[Dataset entries]

BEGIN

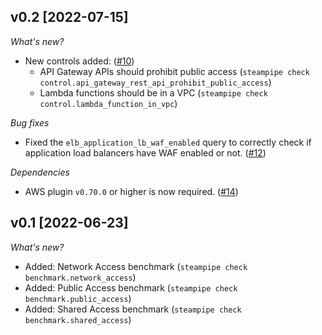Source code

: ## v0.2 [2022-07-15]

_What's new?_

- New controls added: ([#10](https://github.com/turbot/steampipe-mod-aws-perimeter/pull/10))
  - API Gateway APIs should prohibit public access (`steampipe check control.api_gateway_rest_api_prohibit_public_access`)
  - Lambda functions should be in a VPC (`steampipe check control.lambda_function_in_vpc`)

_Bug fixes_

- Fixed the `elb_application_lb_waf_enabled` query to correctly check if application load balancers have WAF enabled or not. ([#12](https://github.com/turbot/steampipe-mod-aws-perimeter/pull/12))

_Dependencies_

- AWS plugin `v0.70.0` or higher is now required. ([#14](https://github.com/turbot/steampipe-mod-aws-perimeter/pull/14))

## v0.1 [2022-06-23]

_What's new?_

- Added: Network Access benchmark (`steampipe check benchmark.network_access`)
- Added: Public Access benchmark (`steampipe check benchmark.public_access`)
- Added: Shared Access benchmark (`steampipe check benchmark.shared_access`)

END

## Task
When you copy the records above, keep every word exact and leave out the pictures they contain.

## Answer to this task
Source code

: ## v0.2 [2022-07-15]

_What's new?_

- New controls added: ([#10](https://github.com/turbot/steampipe-mod-aws-perimeter/pull/10))
  - API Gateway APIs should prohibit public access (`steampipe check control.api_gateway_rest_api_prohibit_public_access`)
  - Lambda functions should be in a VPC (`steampipe check control.lambda_function_in_vpc`)

_Bug fixes_

- Fixed the `elb_application_lb_waf_enabled` query to correctly check if application load balancers have WAF enabled or not. ([#12](https://github.com/turbot/steampipe-mod-aws-perimeter/pull/12))

_Dependencies_

- AWS plugin `v0.70.0` or higher is now required. ([#14](https://github.com/turbot/steampipe-mod-aws-perimeter/pull/14))

## v0.1 [2022-06-23]

_What's new?_

- Added: Network Access benchmark (`steampipe check benchmark.network_access`)
- Added: Public Access benchmark (`steampipe check benchmark.public_access`)
- Added: Shared Access benchmark (`steampipe check benchmark.shared_access`)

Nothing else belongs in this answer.